§ How to complete this task: Every entry, from first to last, is to be written out exactly.

(Data records)
________________
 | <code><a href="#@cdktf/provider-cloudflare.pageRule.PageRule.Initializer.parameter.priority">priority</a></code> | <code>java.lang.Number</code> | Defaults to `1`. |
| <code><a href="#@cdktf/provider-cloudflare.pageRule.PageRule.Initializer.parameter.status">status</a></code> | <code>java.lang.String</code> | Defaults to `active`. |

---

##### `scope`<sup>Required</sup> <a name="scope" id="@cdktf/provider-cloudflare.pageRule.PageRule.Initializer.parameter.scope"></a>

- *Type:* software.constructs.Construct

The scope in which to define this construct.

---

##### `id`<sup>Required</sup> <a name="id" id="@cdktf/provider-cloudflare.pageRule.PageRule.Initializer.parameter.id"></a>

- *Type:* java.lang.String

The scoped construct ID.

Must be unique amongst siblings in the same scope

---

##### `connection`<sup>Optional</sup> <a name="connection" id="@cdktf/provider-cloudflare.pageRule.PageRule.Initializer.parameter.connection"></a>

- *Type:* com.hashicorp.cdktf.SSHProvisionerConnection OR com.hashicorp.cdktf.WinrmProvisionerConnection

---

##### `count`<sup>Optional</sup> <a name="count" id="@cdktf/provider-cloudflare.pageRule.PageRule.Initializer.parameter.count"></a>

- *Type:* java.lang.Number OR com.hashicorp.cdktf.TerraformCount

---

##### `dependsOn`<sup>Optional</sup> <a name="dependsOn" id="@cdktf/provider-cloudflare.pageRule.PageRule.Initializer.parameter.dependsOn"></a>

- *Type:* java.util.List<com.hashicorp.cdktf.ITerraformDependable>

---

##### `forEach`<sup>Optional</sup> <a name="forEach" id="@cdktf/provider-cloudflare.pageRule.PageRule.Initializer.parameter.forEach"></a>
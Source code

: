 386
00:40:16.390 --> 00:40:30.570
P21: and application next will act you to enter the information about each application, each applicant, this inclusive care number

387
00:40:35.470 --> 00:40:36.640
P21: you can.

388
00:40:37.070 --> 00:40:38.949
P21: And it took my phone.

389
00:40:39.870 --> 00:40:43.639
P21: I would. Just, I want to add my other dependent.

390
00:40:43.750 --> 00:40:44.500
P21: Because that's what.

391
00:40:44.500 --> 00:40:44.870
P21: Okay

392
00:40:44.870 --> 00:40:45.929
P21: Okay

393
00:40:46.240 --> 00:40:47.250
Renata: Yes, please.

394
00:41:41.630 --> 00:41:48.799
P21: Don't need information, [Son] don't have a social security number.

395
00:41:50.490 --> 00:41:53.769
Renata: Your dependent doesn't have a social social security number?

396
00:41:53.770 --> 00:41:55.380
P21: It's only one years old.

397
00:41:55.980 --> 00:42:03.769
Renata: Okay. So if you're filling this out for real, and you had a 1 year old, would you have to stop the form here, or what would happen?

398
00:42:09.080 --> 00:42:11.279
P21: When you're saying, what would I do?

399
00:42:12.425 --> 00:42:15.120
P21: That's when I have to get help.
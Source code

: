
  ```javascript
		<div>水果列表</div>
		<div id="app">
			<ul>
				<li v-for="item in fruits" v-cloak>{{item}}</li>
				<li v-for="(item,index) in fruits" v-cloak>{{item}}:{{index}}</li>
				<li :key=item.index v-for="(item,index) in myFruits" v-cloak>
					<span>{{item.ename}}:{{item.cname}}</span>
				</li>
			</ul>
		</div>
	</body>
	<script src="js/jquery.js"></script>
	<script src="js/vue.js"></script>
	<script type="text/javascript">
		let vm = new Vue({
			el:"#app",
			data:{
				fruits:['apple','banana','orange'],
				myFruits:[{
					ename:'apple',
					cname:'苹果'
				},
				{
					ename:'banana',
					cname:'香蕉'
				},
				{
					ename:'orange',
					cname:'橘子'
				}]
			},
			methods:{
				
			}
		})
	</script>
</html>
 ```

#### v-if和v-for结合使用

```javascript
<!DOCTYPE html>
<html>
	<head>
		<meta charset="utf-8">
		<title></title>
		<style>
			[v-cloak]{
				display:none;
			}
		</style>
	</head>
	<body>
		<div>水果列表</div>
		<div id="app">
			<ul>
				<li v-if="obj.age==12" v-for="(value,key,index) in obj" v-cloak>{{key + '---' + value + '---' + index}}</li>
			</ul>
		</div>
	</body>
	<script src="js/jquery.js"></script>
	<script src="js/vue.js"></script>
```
________________
§ Task response:
 | <code><a href="#@cdktf/provider-cloudflare.pageRule.PageRule.Initializer.parameter.priority">priority</a></code> | <code>java.lang.Number</code> | Defaults to `1`. |
| <code><a href="#@cdktf/provider-cloudflare.pageRule.PageRule.Initializer.parameter.status">status</a></code> | <code>java.lang.String</code> | Defaults to `active`. |

---

##### `scope`<sup>Required</sup> <a name="scope" id="@cdktf/provider-cloudflare.pageRule.PageRule.Initializer.parameter.scope"></a>

- *Type:* software.constructs.Construct

The scope in which to define this construct.

---

##### `id`<sup>Required</sup> <a name="id" id="@cdktf/provider-cloudflare.pageRule.PageRule.Initializer.parameter.id"></a>

- *Type:* java.lang.String

The scoped construct ID.

Must be unique amongst siblings in the same scope

---

##### `connection`<sup>Optional</sup> <a name="connection" id="@cdktf/provider-cloudflare.pageRule.PageRule.Initializer.parameter.connection"></a>

- *Type:* com.hashicorp.cdktf.SSHProvisionerConnection OR com.hashicorp.cdktf.WinrmProvisionerConnection

---

##### `count`<sup>Optional</sup> <a name="count" id="@cdktf/provider-cloudflare.pageRule.PageRule.Initializer.parameter.count"></a>

- *Type:* java.lang.Number OR com.hashicorp.cdktf.TerraformCount

---

##### `dependsOn`<sup>Optional</sup> <a name="dependsOn" id="@cdktf/provider-cloudflare.pageRule.PageRule.Initializer.parameter.dependsOn"></a>

- *Type:* java.util.List<com.hashicorp.cdktf.ITerraformDependable>

---

##### `forEach`<sup>Optional</sup> <a name="forEach" id="@cdktf/provider-cloudflare.pageRule.PageRule.Initializer.parameter.forEach"></a>
Source code

: 386
00:40:16.390 --> 00:40:30.570
P21: and application next will act you to enter the information about each application, each applicant, this inclusive care number

387
00:40:35.470 --> 00:40:36.640
P21: you can.

388
00:40:37.070 --> 00:40:38.949
P21: And it took my phone.

389
00:40:39.870 --> 00:40:43.639
P21: I would. Just, I want to add my other dependent.

390
00:40:43.750 --> 00:40:44.500
P21: Because that's what.

391
00:40:44.500 --> 00:40:44.870
P21: Okay

392
00:40:44.870 --> 00:40:45.929
P21: Okay

393
00:40:46.240 --> 00:40:47.250
Renata: Yes, please.

394
00:41:41.630 --> 00:41:48.799
P21: Don't need information, [Son] don't have a social security number.

395
00:41:50.490 --> 00:41:53.769
Renata: Your dependent doesn't have a social social security number?

396
00:41:53.770 --> 00:41:55.380
P21: It's only one years old.

397
00:41:55.980 --> 00:42:03.769
Renata: Okay. So if you're filling this out for real, and you had a 1 year old, would you have to stop the form here, or what would happen?

398
00:42:09.080 --> 00:42:11.279
P21: When you're saying, what would I do?

399
00:42:12.425 --> 00:42:15.120
P21: That's when I have to get help.
Source code

:
  ```javascript
		<div>水果列表</div>
		<div id="app">
			<ul>
				<li v-for="item in fruits" v-cloak>{{item}}</li>
				<li v-for="(item,index) in fruits" v-cloak>{{item}}:{{index}}</li>
				<li :key=item.index v-for="(item,index) in myFruits" v-cloak>
					<span>{{item.ename}}:{{item.cname}}</span>
				</li>
			</ul>
		</div>
	</body>
	<script src="js/jquery.js"></script>
	<script src="js/vue.js"></script>
	<script type="text/javascript">
		let vm = new Vue({
			el:"#app",
			data:{
				fruits:['apple','banana','orange'],
				myFruits:[{
					ename:'apple',
					cname:'苹果'
				},
				{
					ename:'banana',
					cname:'香蕉'
				},
				{
					ename:'orange',
					cname:'橘子'
				}]
			},
			methods:{
				
			}
		})
	</script>
</html>
 ```

#### v-if和v-for结合使用

```javascript
<!DOCTYPE html>
<html>
	<head>
		<meta charset="utf-8">
		<title></title>
		<style>
			[v-cloak]{
				display:none;
			}
		</style>
	</head>
	<body>
		<div>水果列表</div>
		<div id="app">
			<ul>
				<li v-if="obj.age==12" v-for="(value,key,index) in obj" v-cloak>{{key + '---' + value + '---' + index}}</li>
			</ul>
		</div>
	</body>
	<script src="js/jquery.js"></script>
	<script src="js/vue.js"></script>
```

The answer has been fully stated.